PROBLEM DESCRIPTION: Across the records that follow, give the number of lines containing the word "Structures" and nothing else.

+++ GIVEN RECORDS

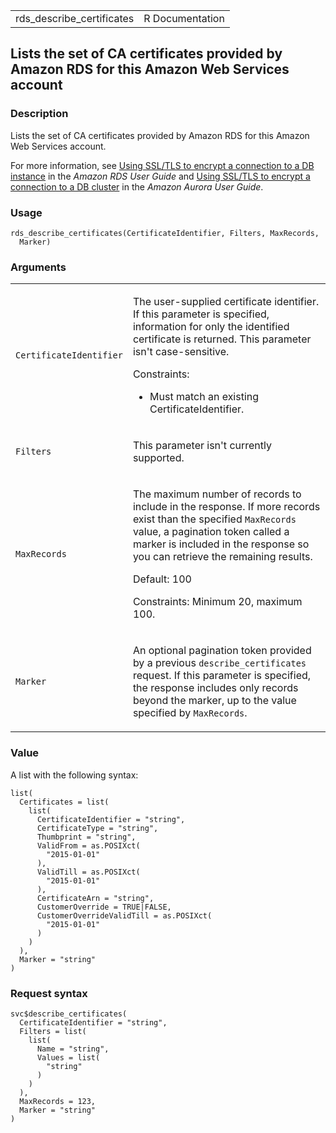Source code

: <table style="width: 100%;">
<tbody>
<tr class="odd">
<td>rds_describe_certificates</td>
<td style="text-align: right;">R Documentation</td>
</tr>
</tbody>
</table>

## Lists the set of CA certificates provided by Amazon RDS for this Amazon Web Services account

### Description

Lists the set of CA certificates provided by Amazon RDS for this Amazon
Web Services account.

For more information, see [Using SSL/TLS to encrypt a connection to a DB
instance](https://docs.aws.amazon.com/AmazonRDS/latest/UserGuide/UsingWithRDS.SSL.html)
in the *Amazon RDS User Guide* and [Using SSL/TLS to encrypt a
connection to a DB
cluster](https://docs.aws.amazon.com/AmazonRDS/latest/AuroraUserGuide/UsingWithRDS.SSL.html)
in the *Amazon Aurora User Guide*.

### Usage

    rds_describe_certificates(CertificateIdentifier, Filters, MaxRecords,
      Marker)

### Arguments

<table>
<colgroup>
<col style="width: 35%" />
<col style="width: 65%" />
</colgroup>
<tbody>
<tr class="odd">
<td><code
id="rds_describe_certificates_:_CertificateIdentifier">CertificateIdentifier</code></td>
<td><p>The user-supplied certificate identifier. If this parameter is
specified, information for only the identified certificate is returned.
This parameter isn't case-sensitive.</p>
<p>Constraints:</p>
<ul>
<li><p>Must match an existing CertificateIdentifier.</p></li>
</ul></td>
</tr>
<tr class="even">
<td><code id="rds_describe_certificates_:_Filters">Filters</code></td>
<td><p>This parameter isn't currently supported.</p></td>
</tr>
<tr class="odd">
<td><code
id="rds_describe_certificates_:_MaxRecords">MaxRecords</code></td>
<td><p>The maximum number of records to include in the response. If more
records exist than the specified <code>MaxRecords</code> value, a
pagination token called a marker is included in the response so you can
retrieve the remaining results.</p>
<p>Default: 100</p>
<p>Constraints: Minimum 20, maximum 100.</p></td>
</tr>
<tr class="even">
<td><code id="rds_describe_certificates_:_Marker">Marker</code></td>
<td><p>An optional pagination token provided by a previous
<code>describe_certificates</code> request. If this parameter is
specified, the response includes only records beyond the marker, up to
the value specified by <code>MaxRecords</code>.</p></td>
</tr>
</tbody>
</table>

### Value

A list with the following syntax:

    list(
      Certificates = list(
        list(
          CertificateIdentifier = "string",
          CertificateType = "string",
          Thumbprint = "string",
          ValidFrom = as.POSIXct(
            "2015-01-01"
          ),
          ValidTill = as.POSIXct(
            "2015-01-01"
          ),
          CertificateArn = "string",
          CustomerOverride = TRUE|FALSE,
          CustomerOverrideValidTill = as.POSIXct(
            "2015-01-01"
          )
        )
      ),
      Marker = "string"
    )

### Request syntax

    svc$describe_certificates(
      CertificateIdentifier = "string",
      Filters = list(
        list(
          Name = "string",
          Values = list(
            "string"
          )
        )
      ),
      MaxRecords = 123,
      Marker = "string"
    )
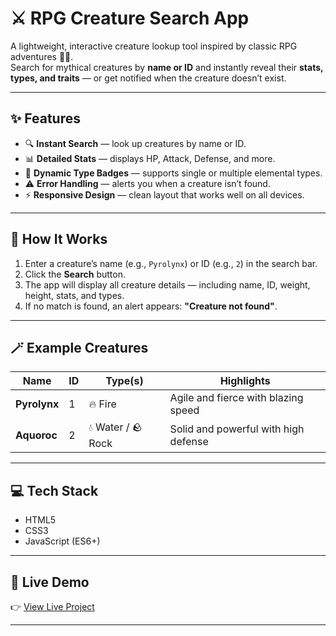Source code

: # ⚔️ RPG Creature Search App

A lightweight, interactive creature lookup tool inspired by classic RPG adventures 🧙‍♂️.  
Search for mythical creatures by **name or ID** and instantly reveal their **stats, types, and traits** — or get notified when the creature doesn’t exist.  

---

## ✨ Features

- 🔍 **Instant Search** — look up creatures by name or ID.  
- 📊 **Detailed Stats** — displays HP, Attack, Defense, and more.  
- 🧩 **Dynamic Type Badges** — supports single or multiple elemental types.  
- ⚠️ **Error Handling** — alerts you when a creature isn’t found.  
- ⚡ **Responsive Design** — clean layout that works well on all devices.  

---

## 🧠 How It Works

1. Enter a creature’s name (e.g., `Pyrolynx`) or ID (e.g., `2`) in the search bar.  
2. Click the **Search** button.  
3. The app will display all creature details — including name, ID, weight, height, stats, and types.  
4. If no match is found, an alert appears: **"Creature not found"**.

---

## 🪄 Example Creatures

| Name | ID | Type(s) | Highlights |
|------|----|----------|------------|
| **Pyrolynx** | 1 | 🔥 Fire | Agile and fierce with blazing speed |
| **Aquoroc** | 2 | 💧 Water / 🪨 Rock | Solid and powerful with high defense |

---

## 💻 Tech Stack

- HTML5  
- CSS3  
- JavaScript (ES6+)  

---

## 🚀 Live Demo

👉 [View Live Project]( https://washiy-codes.github.io/RPG-Search-App/)  


---
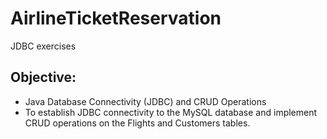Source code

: # AirlineTicketReservation
JDBC exercises

## Objective: 
* Java Database Connectivity (JDBC) and CRUD Operations
* To establish JDBC connectivity to the MySQL database and implement CRUD operations on the Flights and Customers tables.
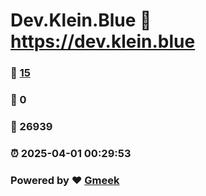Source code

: # Dev.Klein.Blue :link: https://dev.klein.blue 
### :page_facing_up: [15](https://dev.klein.blue/tag.html) 
### :speech_balloon: 0 
### :hibiscus: 26939 
### :alarm_clock: 2025-04-01 00:29:53 
### Powered by :heart: [Gmeek](https://github.com/Meekdai/Gmeek)
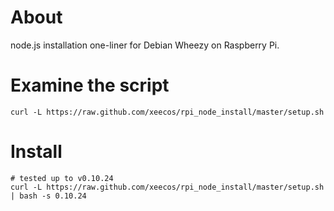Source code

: # About
node.js installation one-liner for Debian Wheezy on Raspberry Pi.

# Examine the script

	curl -L https://raw.github.com/xeecos/rpi_node_install/master/setup.sh

# Install

	# tested up to v0.10.24 
	curl -L https://raw.github.com/xeecos/rpi_node_install/master/setup.sh | bash -s 0.10.24
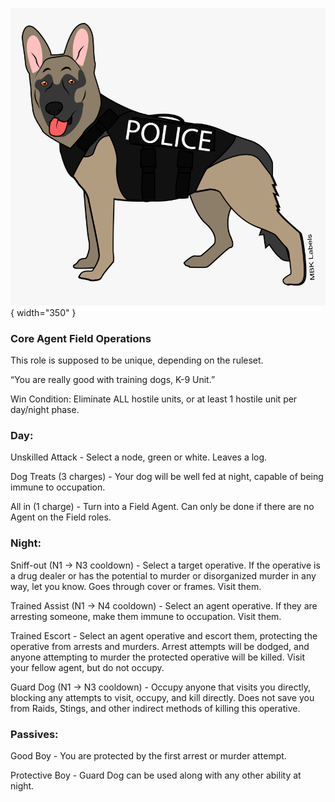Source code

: ![k9unit.png](Images/k9unit.png){ width="350" }

### **Core Agent Field Operations**

This role is supposed to be unique, depending on the ruleset.

“You are really good with training dogs, K-9 Unit.”

Win Condition: Eliminate ALL hostile units, or at least 1 hostile unit per day/night phase.

### **Day:**

Unskilled Attack - Select a node, green or white. Leaves a log.

Dog Treats (3 charges) - Your dog will be well fed at night, capable of being immune to occupation.

All in (1 charge) - Turn into a Field Agent. Can only be done if there are no Agent on the Field roles.

### **Night:**

Sniff-out (N1 -> N3 cooldown) - Select a target operative. If the operative is a drug dealer or has the potential to murder or disorganized murder in any way, let you know. Goes through cover or frames. Visit them.

Trained Assist (N1 -> N4 cooldown) - Select an agent operative. If they are arresting someone, make them immune to occupation. Visit them.

Trained Escort - Select an agent operative and escort them, protecting the operative from arrests and murders. Arrest attempts will be dodged, and anyone attempting to murder the protected operative will be killed. Visit your fellow agent, but do not occupy.

Guard Dog (N1 -> N3 cooldown) - Occupy anyone that visits you directly, blocking any attempts to visit, occupy, and kill directly. Does not save you from Raids, Stings, and other indirect methods of killing this operative.

### **Passives:**

Good Boy - You are protected by the first arrest or murder attempt.

Protective Boy - Guard Dog can be used along with any other ability at night.
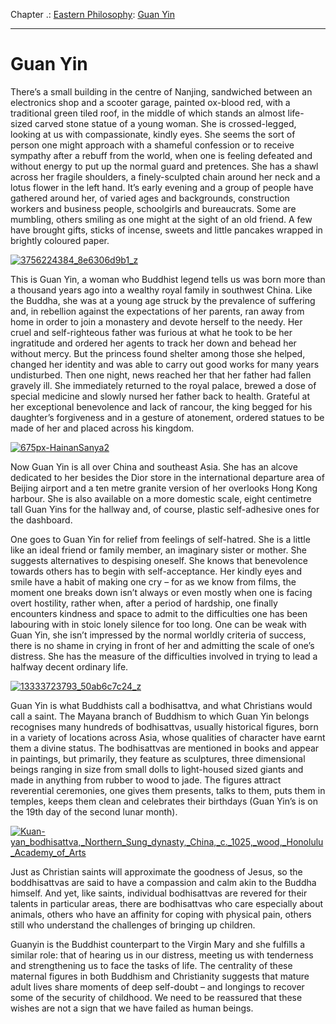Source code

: Chapter .: [Eastern Philosophy](https://www.theschooloflife.com/thebookoflife/category/leisure/eastern-philosophy/): [Guan Yin](https://www.theschooloflife.com/thebookoflife/guan-yin/)

* * *

# Guan Yin

There’s a small building in the centre of Nanjing, sandwiched between an electronics shop and a scooter garage, painted ox-blood red, with a traditional green tiled roof, in the middle of which stands an almost life-sized carved stone statue of a young woman. She is crossed-legged, looking at us with compassionate, kindly eyes. She seems the sort of person one might approach with a shameful confession or to receive sympathy after a rebuff from the world, when one is feeling defeated and without energy to put up the normal guard and pretences. She has a shawl across her fragile shoulders, a finely-sculpted chain around her neck and a lotus flower in the left hand. It’s early evening and a group of people have gathered around her, of varied ages and backgrounds, construction workers and business people, schoolgirls and bureaucrats. Some are mumbling, others smiling as one might at the sight of an old friend. A few have brought gifts, sticks of incense, sweets and little pancakes wrapped in brightly coloured paper.

[![3756224384_8e6306d9b1_z](https://www.theschooloflife.com/thebookoflife/wp-content/uploads/2016/01/3756224384_8e6306d9b1_z.jpg)](http://www.thebookoflife.org/wp-content/uploads/2016/01/3756224384_8e6306d9b1_z.jpg)

This is Guan Yin, a woman who Buddhist legend tells us was born more than a thousand years ago into a wealthy royal family in southwest China. Like the Buddha, she was at a young age struck by the prevalence of suffering and, in rebellion against the expectations of her parents, ran away from home in order to join a monastery and devote herself to the needy. Her cruel and self-righteous father was furious at what he took to be her ingratitude and ordered her agents to track her down and behead her without mercy. But the princess found shelter among those she helped, changed her identity and was able to carry out good works for many years undisturbed. Then one night, news reached her that her father had fallen gravely ill. She immediately returned to the royal palace, brewed a dose of special medicine and slowly nursed her father back to health. Grateful at her exceptional benevolence and lack of rancour, the king begged for his daughter’s forgiveness and in a gesture of atonement, ordered statues to be made of her and placed across his kingdom.

[![675px-HainanSanya2](https://www.theschooloflife.com/thebookoflife/wp-content/uploads/2016/01/675px-HainanSanya2.jpg)](http://www.thebookoflife.org/wp-content/uploads/2016/01/675px-HainanSanya2.jpg)

Now Guan Yin is all over China and southeast Asia. She has an alcove dedicated to her besides the Dior store in the international departure area of Beijing airport and a ten metre granite version of her overlooks Hong Kong harbour. She is also available on a more domestic scale, eight centimetre tall Guan Yins for the hallway and, of course, plastic self-adhesive ones for the dashboard.

One goes to Guan Yin for relief from feelings of self-hatred. She is a little like an ideal friend or family member, an imaginary sister or mother. She suggests alternatives to despising oneself. She knows that benevolence towards others has to begin with self-acceptance. Her kindly eyes and smile have a habit of making one cry – for as we know from films, the moment one breaks down isn’t always or even mostly when one is facing overt hostility, rather when, after a period of hardship, one finally encounters kindness and space to admit to the difficulties one has been labouring with in stoic lonely silence for too long. One can be weak with Guan Yin, she isn’t impressed by the normal worldly criteria of success, there is no shame in crying in front of her and admitting the scale of one’s distress. She has the measure of the difficulties involved in trying to lead a halfway decent ordinary life.

[![13333723793_50ab6c7c24_z](https://www.theschooloflife.com/thebookoflife/wp-content/uploads/2016/01/13333723793_50ab6c7c24_z.jpg)](http://www.thebookoflife.org/wp-content/uploads/2016/01/13333723793_50ab6c7c24_z.jpg)

Guan Yin is what Buddhists call a bodhisattva, and what Christians would call a saint. The Mayana branch of Buddhism to which Guan Yin belongs recognises many hundreds of bodhisattvas, usually historical figures, born in a variety of locations across Asia, whose qualities of character have earnt them a divine status. The bodhisattvas are mentioned in books and appear in paintings, but primarily, they feature as sculptures, three dimensional beings ranging in size from small dolls to light-housed sized giants and made in anything from rubber to wood to jade. The figures attract reverential ceremonies, one gives them presents, talks to them, puts them in temples, keeps them clean and celebrates their birthdays (Guan Yin’s is on the 19th day of the second lunar month).

[![Kuan-yan_bodhisattva,_Northern_Sung_dynasty,_China,_c._1025,_wood,_Honolulu_Academy_of_Arts](https://www.theschooloflife.com/thebookoflife/wp-content/uploads/2016/01/Kuan-yan_bodhisattva_Northern_Sung_dynasty_China_c._1025_wood_Honolulu_Academy_of_Arts.jpg)](http://www.thebookoflife.org/wp-content/uploads/2016/01/Kuan-yan_bodhisattva_Northern_Sung_dynasty_China_c._1025_wood_Honolulu_Academy_of_Arts.jpg)

Just as Christian saints will approximate the goodness of Jesus, so the boddhisattvas are said to have a compassion and calm akin to the Buddha himself. And yet, like saints, individual bodhisattvas are revered for their talents in particular areas, there are bodhisattvas who care especially about animals, others who have an affinity for coping with physical pain, others still who understand the challenges of bringing up children.

Guanyin is the Buddhist counterpart to the Virgin Mary and she fulfills a similar role: that of hearing us in our distress, meeting us with tenderness and strengthening us to face the tasks of life. The centrality of these maternal figures in both Buddhism and Christianity suggests that mature adult lives share moments of deep self-doubt – and longings to recover some of the security of childhood. We need to be reassured that these wishes are not a sign that we have failed as human beings.
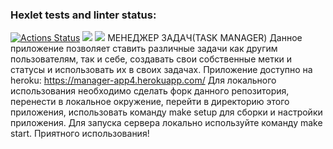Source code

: ### Hexlet tests and linter status:
[![Actions Status](https://github.com/LarendsD/backend-project-lvl4/workflows/hexlet-check/badge.svg)](https://github.com/LarendsD/backend-project-lvl4/actions)
<a href="https://codeclimate.com/github/LarendsD/backend-project-lvl4/maintainability"><img src="https://api.codeclimate.com/v1/badges/c4a9e975fd756a6b2447/maintainability" /></a>
<a href="https://codeclimate.com/github/LarendsD/backend-project-lvl4/test_coverage"><img src="https://api.codeclimate.com/v1/badges/c4a9e975fd756a6b2447/test_coverage" /></a>
                                МЕНЕДЖЕР ЗАДАЧ(TASK MANAGER)
Данное приложение позволяет ставить различные задачи как другим пользователям, так и себе, создавать свои собственные метки и статусы и использовать их в своих задачах.
Приложение доступно на heroku: https://manager-app4.herokuapp.com/
Для локального использования необходимо сделать форк данного репозитория, перенести в локальное окружение, перейти в директорию этого приложения, использовать команду make setup для сборки и настройки приложения. Для запуска сервера локально используйте команду make start. Приятного использования!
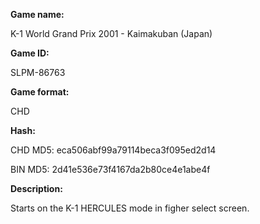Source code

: **Game name:**

K-1 World Grand Prix 2001 - Kaimakuban (Japan)

**Game ID:**

SLPM-86763

**Game format:**

CHD

**Hash:**

CHD MD5: eca506abf99a79114beca3f095ed2d14

BIN MD5: 2d41e536e73f4167da2b80ce4e1abe4f

**Description:**

Starts on the K-1 HERCULES mode in figher select screen.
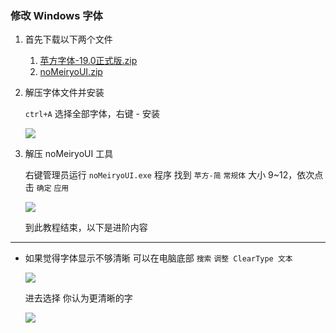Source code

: ### 修改 Windows 字体

1. 首先下载以下两个文件

    1. [苹方字体-19.0正式版.zip](https://www.yuque.com/attachments/yuque/0/2024/zip/29650418/1715580494209-8edf91ed-9b88-4fae-8695-a0be0e8a69d6.zip)
    2. [noMeiryoUI.zip](https://www.yuque.com/attachments/yuque/0/2024/zip/29650418/1715580261054-692f6fd3-5bff-4521-b480-d43068ed5bca.zip)

2. 解压字体文件并安装

    `ctrl+A` 选择全部字体，右键 - 安装

    ![](https://ca6d7cae.telegraph-image-6yx.pages.dev/file/d8cfb465d1a9c5a93217a.png)

3. 解压 noMeiryoUI 工具

    右键管理员运行 `noMeiryoUI.exe` 程序
    找到 `苹方-简` `常规体` 大小 9~12，依次点击 `确定` `应用`

    ![](https://ca6d7cae.telegraph-image-6yx.pages.dev/file/28a093e7aaf703077aca8.png)

    到此教程结束，以下是进阶内容

---

* 如果觉得字体显示不够清晰
  可以在电脑底部 `搜索` `调整 ClearType 文本`

  ![](https://ca6d7cae.telegraph-image-6yx.pages.dev/file/64977cec23e097a2f4ef2.png)

  进去选择 你认为更清晰的字

  ![](https://ca6d7cae.telegraph-image-6yx.pages.dev/file/7329ce30ad66f46864863.png)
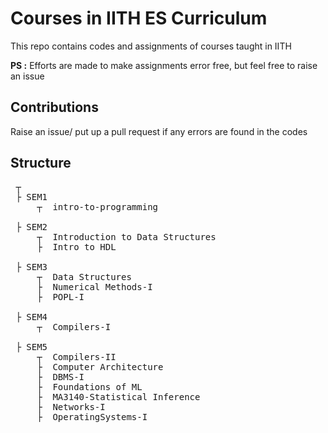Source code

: # Courses in IITH ES Curriculum

This repo contains codes and assignments of courses taught in IITH

**PS :** Efforts are made to make assignments error free, but feel free to raise an issue

## Contributions

Raise an issue/ put up a pull request if any errors are found in the codes

## Structure

<pre>
 ┬  
 ├ SEM1
     ┬  intro-to-programming

 ├ SEM2
     ┬  Introduction to Data Structures
     ├  Intro to HDL

 ├ SEM3
     ┬  Data Structures
     ├  Numerical Methods-I
     ├  POPL-I

 ├ SEM4
     ┬  Compilers-I
 
 ├ SEM5
     ┬  Compilers-II
     ├  Computer Architecture
     ├  DBMS-I
     ├  Foundations of ML
     ├  MA3140-Statistical Inference
     ├  Networks-I
     ├  OperatingSystems-I
</pre>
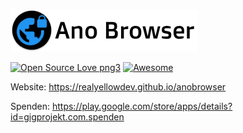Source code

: ![Ano Browser](logo_black.png)

[![Open Source Love png3](https://badges.frapsoft.com/os/v3/open-source.png?v=103)](https://github.com/realYellowDev/anobrowser/)
[![Awesome](https://cdn.rawgit.com/sindresorhus/awesome/d7305f38d29fed78fa85652e3a63e154dd8e8829/media/badge.svg)](https://github.com/sindresorhus/awesome)

Website: https://realyellowdev.github.io/anobrowser

Spenden: https://play.google.com/store/apps/details?id=gigprojekt.com.spenden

++++++

ANSWER BELOW: 2